▶ [What needs to be done] One number is the full answer: how many lines in the records contain the word "also"?

---------- Dataset excerpts

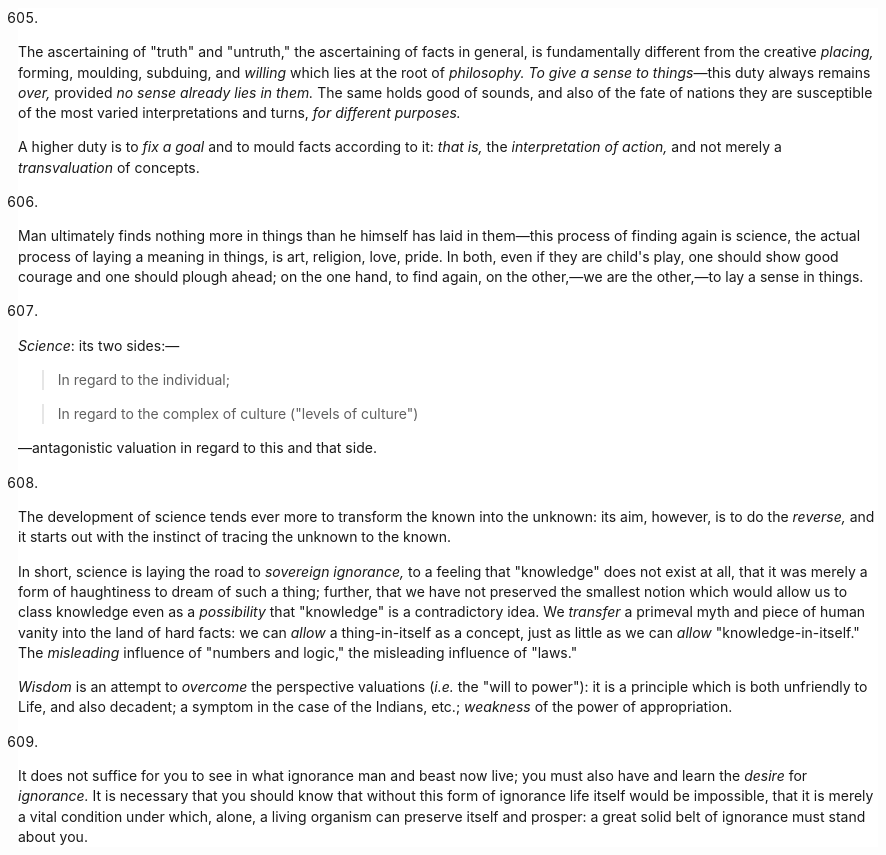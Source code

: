 
605.

The ascertaining of "truth" and "untruth," the ascertaining of facts in general, is fundamentally different from the creative *placing,* forming, moulding, subduing, and *willing* which lies at the root of *philosophy. To give a sense to things*—this duty always remains *over,* provided *no sense already lies in them.* The same holds good of sounds, and also of the fate of nations they are susceptible of the most varied interpretations and turns, *for different purposes.*

A higher duty is to *fix a goal* and to mould facts according to it: *that is,* the *interpretation of action,* and not merely a *transvaluation* of concepts.



606.

Man ultimately finds nothing more in things than he himself has laid in them—this process of finding again is science, the actual process of laying a meaning in things, is art, religion, love, pride. In both, even if they are child's play, one should show good courage and one should plough ahead; on the one hand, to find again, on the other,—we are the other,—to lay a sense in things.





607.

*Science*: its two sides:—
>
>
> In regard to the individual;

> In regard to the complex of culture \("levels of culture"\)


—antagonistic valuation in regard to this and that side.



608.

The development of science tends ever more to transform the known into the unknown: its aim, however, is to do the *reverse,* and it starts out with the instinct of tracing the unknown to the known.

In short, science is laying the road to *sovereign ignorance,* to a feeling that "knowledge" does not exist at all, that it was merely a form of haughtiness to dream of such a thing; further, that we have not preserved the smallest notion which would allow us to class knowledge even as a *possibility* that "knowledge" is a contradictory idea. We *transfer* a primeval myth and piece of human vanity into the land of hard facts: we can *allow* a thing-in-itself as a concept, just as little as we can *allow* "knowledge-in-itself." The *misleading* influence of "numbers and logic," the misleading influence of "laws."

*Wisdom* is an attempt to *overcome* the perspective valuations \(*i.e.* the "will to power"\): it is a principle which is both unfriendly to Life, and also decadent; a symptom in the case of the Indians, etc.; *weakness* of the power of appropriation.





609.

It does not suffice for you to see in what ignorance man and beast now live; you must also have and learn the *desire* for *ignorance.* It is necessary that you should know that without this form of ignorance life itself would be impossible, that it is merely a vital condition under which, alone, a living organism can preserve itself and prosper: a great solid belt of ignorance must stand about you.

--------------------

▶ [Answer section] 3